Delphi questionnaire rating scales

Choosing the rating scales

In meeting objective 2 we first had to choose our comparator rating scales, noting that the type of rating scale used can present different data collection and analytical challenges and may give rise to concerns for data quality especially if the scale has comparable validity and reliability issues [19]. For example, a scale offering too few options, such as ‘agree’ and ‘disagree’ will not capture ‘neutral’ or ‘unsure’ attitudes. Adding further options, including moderate options at the positive and negative ends of the scale (e.g. ‘somewhat agree’) will allow for greater differentiation in user judgement resulting, potentially, in more accurate representation of attitudes. Concurrently, if too many options are offered, the clarity of the scale might become compromised, as each additional point is one more point that the user must interpret [19].

Earlier empirical research on rating scales has demonstrated various results with respect to the reliability and validity of scales of different lengths. Alwin and Krosnick identified a 3-point scale as having the lowest reliability, 2, 4, 5, and 7-point scales as having equivalent reliability, and 9-point scales as having maximum reliability [20]. Contrastingly, Scherpenzeel found the highest reliability for 5-point scales and lower reliability for 10-point or longer scales [21]. Other studies also note increasing reliability from 2 to 3 to 5-point scales but equivalent, or minimal increases, thereafter for 7, 9, and 11-point scales [22, 23]. In a study that asked participants to rate various objects by marking points on lines with no discrete category divisions and to indicate their range around each judgement, the estimated number of scale points naturally employed was 5 [24], although when more scale points were offered (up to 19), the more points people used, up to about 9 [25].

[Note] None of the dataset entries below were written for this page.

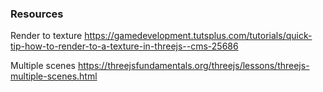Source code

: 

### Resources

Render to texture
https://gamedevelopment.tutsplus.com/tutorials/quick-tip-how-to-render-to-a-texture-in-threejs--cms-25686


Multiple scenes
https://threejsfundamentals.org/threejs/lessons/threejs-multiple-scenes.html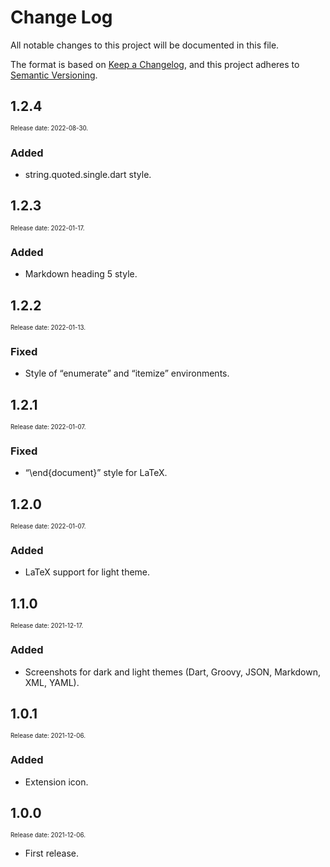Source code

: # Change Log

All notable changes to this project will be documented in this file.

The format is based on [Keep a Changelog](https://keepachangelog.com/en/1.0.0/),
and this project adheres to [Semantic Versioning](https://semver.org/spec/v2.0.0.html).

## 1.2.4

<sup><sub>Release date: 2022-08-30.</sub></sup>

### Added

* string.quoted.single.dart style.

## 1.2.3

<sup><sub>Release date: 2022-01-17.</sub></sup>

### Added

* Markdown heading 5 style.

## 1.2.2

<sup><sub>Release date: 2022-01-13.</sub></sup>

### Fixed

* Style of “enumerate” and “itemize” environments.

## 1.2.1

<sup><sub>Release date: 2022-01-07.</sub></sup>

### Fixed

* “\end{document}” style for LaTeX.

## 1.2.0

<sup><sub>Release date: 2022-01-07.</sub></sup>

### Added

* LaTeX support for light theme.

## 1.1.0

<sup><sub>Release date: 2021-12-17.</sub></sup>

### Added

* Screenshots for dark and light themes (Dart, Groovy, JSON, Markdown, XML, YAML).

## 1.0.1

<sup><sub>Release date: 2021-12-06.</sub></sup>

### Added

* Extension icon.

## 1.0.0

<sup><sub>Release date: 2021-12-06.</sub></sup>

* First release.
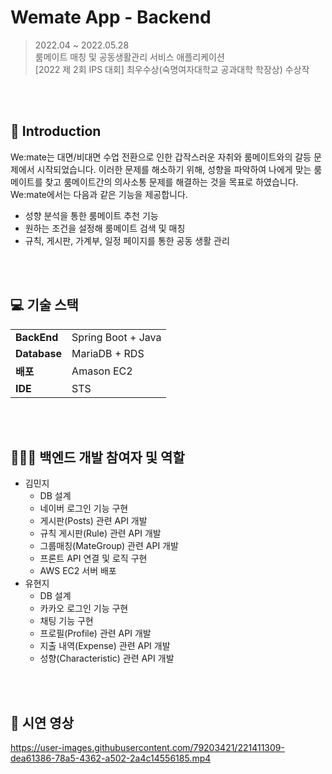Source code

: # Wemate App - Backend
> 2022.04 ~ 2022.05.28 <br>
룸메이트 매칭 및 공동생활관리 서비스 애플리케이션<br>
[2022 제 2회 IPS 대회] 최우수상(숙명여자대학교 공과대학 학장상) 수상작

<br><br>
## 📌 Introduction
We:mate는 대면/비대면 수업 전환으로 인한 갑작스러운 자취와 룸메이트와의 갈등 문제에서 시작되었습니다. 
이러한 문제를 해소하기 위해, 성향을 파악하여 나에게 맞는 룸메이트를 찾고 룸메이트간의 의사소통 문제를 해결하는 것을 목표로 하였습니다. We:mate에서는 다음과 같은 기능을 제공합니다.

- 성향 분석을 통한 룸메이트 추천 기능
- 원하는 조건을 설정해 룸메이트 검색 및 매칭
- 규칙, 게시판, 가계부, 일정 페이지를 통한 공동 생활 관리

<br><br>
## 💻 기술 스택
<table class="tg">
<tbody>
  <tr>
    <td><b>BackEnd</b></td>
        <td>
          Spring Boot + Java
        </td>
  </tr>
  <tr>
    <td><b>Database</b></td>
       <td>
         MariaDB + RDS
       </td>
  </tr>
  <tr>
  <tr>
    <td><b>배포</b></td>
       <td>
         Amason EC2
       </td>
  </tr>
  <tr>
    <td><b>IDE</b></td>
      <td>
        STS
      </td>
  </tr>
</tbody>
</table>
<br><br>

## 🙋🏻‍♀️ 백엔드 개발 참여자 및 역할 
- 김민지
  - DB 설계
  - 네이버 로그인 기능 구현
  - 게시판(Posts) 관련 API 개발
  - 규칙 게시판(Rule) 관련 API 개발
  - 그룹매칭(MateGroup) 관련 API 개발
  - 프론트 API 연결 및 로직 구현
  - AWS EC2 서버 배포
- 유현지
  - DB 설계
  - 카카오 로그인 기능 구현
  - 채팅 기능 구현
  - 프로필(Profile) 관련 API 개발
  - 지출 내역(Expense) 관련 API 개발
  - 성향(Characteristic) 관련 API 개발
 

<br><br>
## 🎥 시연 영상

https://user-images.githubusercontent.com/79203421/221411309-dea61386-78a5-4362-a502-2a4c14556185.mp4

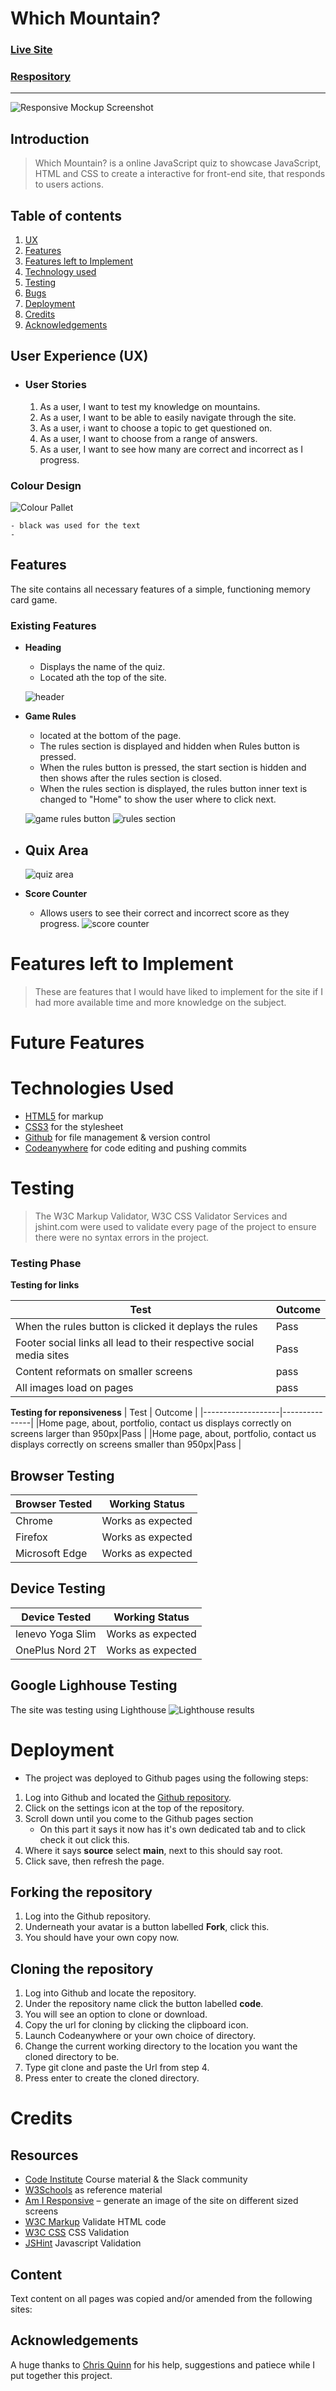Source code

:# Which Mountain?

### [Live Site](https://lukecdev.github.io/Which-Mountain/)

### [Respository](https://github.com/lukecdev/Which-Mountain)
----------------------------------
![Responsive Mockup Screenshot](assests/images/3-devices-black.png) 


## Introduction 
> Which Mountain? is a online JavaScript quiz to showcase JavaScript, HTML and CSS to create a interactive for front-end site, that responds to users actions.

## Table of contents

1. [ UX ](#ux)
2. [ Features ](#features)
3. [ Features left to Implement ](#left)
4. [ Technology used ](#tech)
5. [ Testing ](#testing)
6. [ Bugs ](#bugs)
7. [ Deployment ](#deployment)
8. [ Credits ](#credits)
9. [ Acknowledgements ](#acknowledgements)

## User Experience (UX)

- ### User Stories 

    1. As a user, I want to test my knowledge on mountains.
    2. As a user, I want to be able to easily navigate through the site.
    3. As a user, i want to choose a topic to get questioned on.
    4. As a user, I want to choose from a range of answers.
    5. As a user, I want to see how many are correct and incorrect as I progress.

### Colour Design
![Colour Pallet](./assests/images/colour-palette.png)

    - black was used for the text
    - 

## Features
The site contains all necessary features of a simple, functioning memory card game.

### Existing Features

- **Heading**
    - Displays the name of the quiz.
    - Located ath the top of the site.

    ![header](assests/images/header.png)

- **Game Rules**
    - located at the bottom of the page.
    - The rules section is displayed and hidden when Rules button is pressed.
    - When the rules button is pressed, the start section is hidden and then shows after the rules section is closed.
    - When the rules section is displayed, the rules button inner text is changed to "Home" to show the user where to click next. 

    ![game rules button](assests/images/rules-button.png) ![rules section](assests/images/rules.png)

- **Quix Area**
    - 

    ![quiz area](assests/images/quiz-area.png)

- **Score Counter**
    - Allows users to see their correct and incorrect score as they progress.
    ![score counter](assests/images/correct-score.png)
        
# Features left to Implement
>  These are features that I would have liked to implement for the site if I had more available time and more knowledge on the subject.

# Future Features
>
>

# Technologies Used

- [HTML5](https://en.wikipedia.org/wiki/HTML) for markup
- [CSS3](https://en.wikipedia.org/wiki/CSS) for the stylesheet 
- [Github]( https://github.com/) for file management & version control 
- [Codeanywhere](https://codeanywhere.com/) for code editing and pushing commits



# Testing
>The W3C Markup Validator, W3C CSS Validator Services and jshint.com were used to validate every page of the project to ensure there were no syntax errors in the project.

### Testing Phase

**Testing for links**

| Test              | Outcome |
|-------------------|---------------|
|When the rules button is clicked it deplays the rules| Pass  |
|Footer social links all lead to their respective social media sites |Pass|
|Content reformats on smaller screens|pass|
|All images load on pages|pass|

**Testing for reponsiveness**
| Test              | Outcome |
|-------------------|---------------|
|Home page, about, portfolio, contact us displays correctly on screens larger than 950px|Pass |
|Home page, about, portfolio, contact us displays correctly on screens smaller than 950px|Pass |

## Browser Testing 
Browser Tested | Working Status
---------------|---------------
Chrome | Works as expected
Firefox | Works as expected
Microsoft Edge | Works as expected

## Device Testing
Device Tested | Working Status
--------------|---------------
lenevo Yoga Slim | Works as expected
OnePlus Nord 2T | Works as expected

## Google Lighhouse Testing
The site was testing using Lighthouse
![Lighthouse results](./assests/images/lighthouse-test1.png)


# Deployment

- The project was deployed to Github pages using the following steps:
1. Log into Github and located the [Github repository](https://github.com/lukecdev/Which-Mountain).
2. Click on the settings icon at the top of the repository.
3. Scroll down until you come to the Github pages section
    - On this part it says it now has it's own dedicated tab and to click check it out click this.
4. Where it says **source** select **main**, next to this should say root.
5. Click save, then refresh the page.

## Forking the repository
1. Log into the Github repository.
2. Underneath your avatar is a button labelled **Fork**, click this.
3. You should have your own copy now.

## Cloning the repository
1. Log into Github and locate the repository.
2. Under the repository name click the button labelled **code**.
3. You will see an option to clone or download.
4. Copy the url for cloning by clicking the clipboard icon.
5. Launch Codeanywhere or your own choice of directory.
6. Change the current working directory to the location you want the cloned directory to be.
7. Type git clone and paste the Url from step 4. 
8. Press enter to create the cloned directory.

# Credits

## Resources

- [Code Institute](https://codeinstitute.net/) Course material & the Slack community 
- [W3Schools]( https://www.w3schools.com/) as reference material
- [Am I Responsive](http://ami.responsivedesign.is/) – generate an image of the site on different sized screens
- [W3C Markup](https://validator.w3.org/) Validate HTML code
- [W3C CSS](https://jigsaw.w3.org/css-validator/) CSS Validation 
- [JSHint](https://jshint.com/) Javascript Validation


## Content
Text content on all pages was copied and/or amended from the following sites:

## Acknowledgements

A huge thanks to [Chris Quinn](https://github.com/10xOXR) for his help, suggestions and patiece while I put together this project. 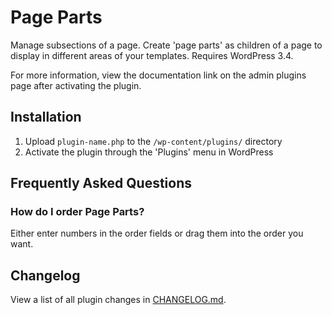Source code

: Page Parts
===============

Manage subsections of a page. Create 'page parts' as children of a page to display in different areas of your templates. Requires WordPress 3.4.

For more information, view the documentation link on the admin plugins page after activating the plugin.

Installation
------------

1. Upload `plugin-name.php` to the `/wp-content/plugins/` directory
2. Activate the plugin through the 'Plugins' menu in WordPress

Frequently Asked Questions
--------------------------

### How do I order Page Parts?

Either enter numbers in the order fields or drag them into the order you want.

Changelog
---------

View a list of all plugin changes in [CHANGELOG.md].

[CHANGELOG.md]: https://github.com/benhuson/page-parts/blob/master/CHANGELOG.md
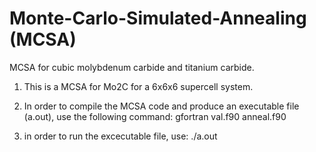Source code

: # Monte-Carlo-Simulated-Annealing (MCSA)
MCSA for cubic molybdenum carbide and titanium carbide.

1. This is a MCSA for Mo2C for a 6x6x6 supercell system.

2. In order to compile the MCSA code and produce an executable file (a.out),
   use the following command: gfortran val.f90 anneal.f90

3. in order to run the excecutable file, use: ./a.out
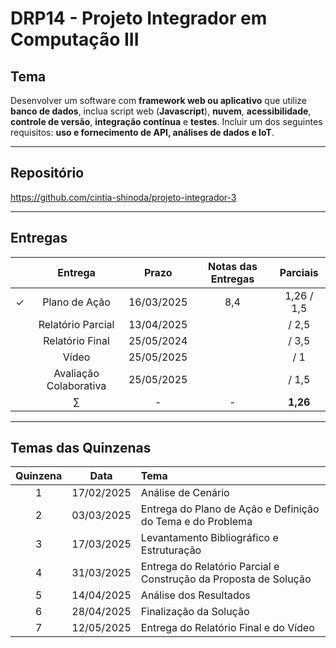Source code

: # DRP14 - Projeto Integrador em Computação III

## Tema
Desenvolver um software com **framework web ou aplicativo** que utilize **banco de dados**, inclua script web (**Javascript**), **nuvem**, **acessibilidade**, **controle de versão**, **integração contínua** e **testes**. Incluir um dos seguintes requisitos: **uso e fornecimento de API, análises de dados e IoT**.

---

## Repositório
https://github.com/cintia-shinoda/projeto-integrador-3

---

## Entregas

|     | Entrega | Prazo | Notas das Entregas | Parciais |
|:---:|:---:|:-----:|:---:|:---:|
| &check; | Plano de Ação | 16/03/2025 | 8,4 | 1,26 / 1,5 |
|  | Relatório Parcial | 13/04/2025 |  |   / 2,5 |
|  | Relatório Final | 25/05/2024 |  |  / 3,5 |
|  | Vídeo | 25/05/2025 |  |  / 1 |
|  | Avaliação Colaborativa | 25/05/2025 |  |  / 1,5 |
|  | $\sum$ | - | - | **1,26** |

---

## Temas das Quinzenas

| Quinzena | Data | Tema |
|:---:|:---:|:---|
| 1 | 17/02/2025 | Análise de Cenário |
| 2 | 03/03/2025 | Entrega do Plano de Ação e Definição do Tema e do Problema |
| 3 | 17/03/2025 | Levantamento Bibliográfico e Estruturação |
| 4 | 31/03/2025 | Entrega do Relatório Parcial e Construção da Proposta de Solução |
| 5 | 14/04/2025 | Análise dos Resultados |
| 6 | 28/04/2025 | Finalização da Solução |
| 7 | 12/05/2025 | Entrega do Relatório Final e do Vídeo |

Although this evidence is informative and supportive for the scales chosen in the current study, ultimately the 9-point scale was chosen because it is recommended by the Grading of Recommendations Assessment, Development and Evaluation (GRADE) working group to assess the importance of evidence and is the scale used in DelphiManager, a web-based system designed by the COMET Initiative for facilitating and managing Delphi surveys [2, 26, 27]. The 5-point rating scale was arbitrarily chosen as the comparator scale because it had been used previously in COS development Delphi studies [28,29,30], and because 5-point rating scales are relatively common across research studies that include a rating scale.

Intervention

All Delphi participants were randomly allocated to one of the two survey versions when they clicked the link to participate in round 1 of the Delphi study. Random survey allocation was achieved using a random redirect tool published online (www.allocate.monster). When a participant accessed the link created by the tool, the background code selected one of the two versions of the questionnaires at random and redirected the participant to that version. The randomisation method was simple randomisation [31]. Participants used the same rating scale they were initially allocated for all three Delphi rounds.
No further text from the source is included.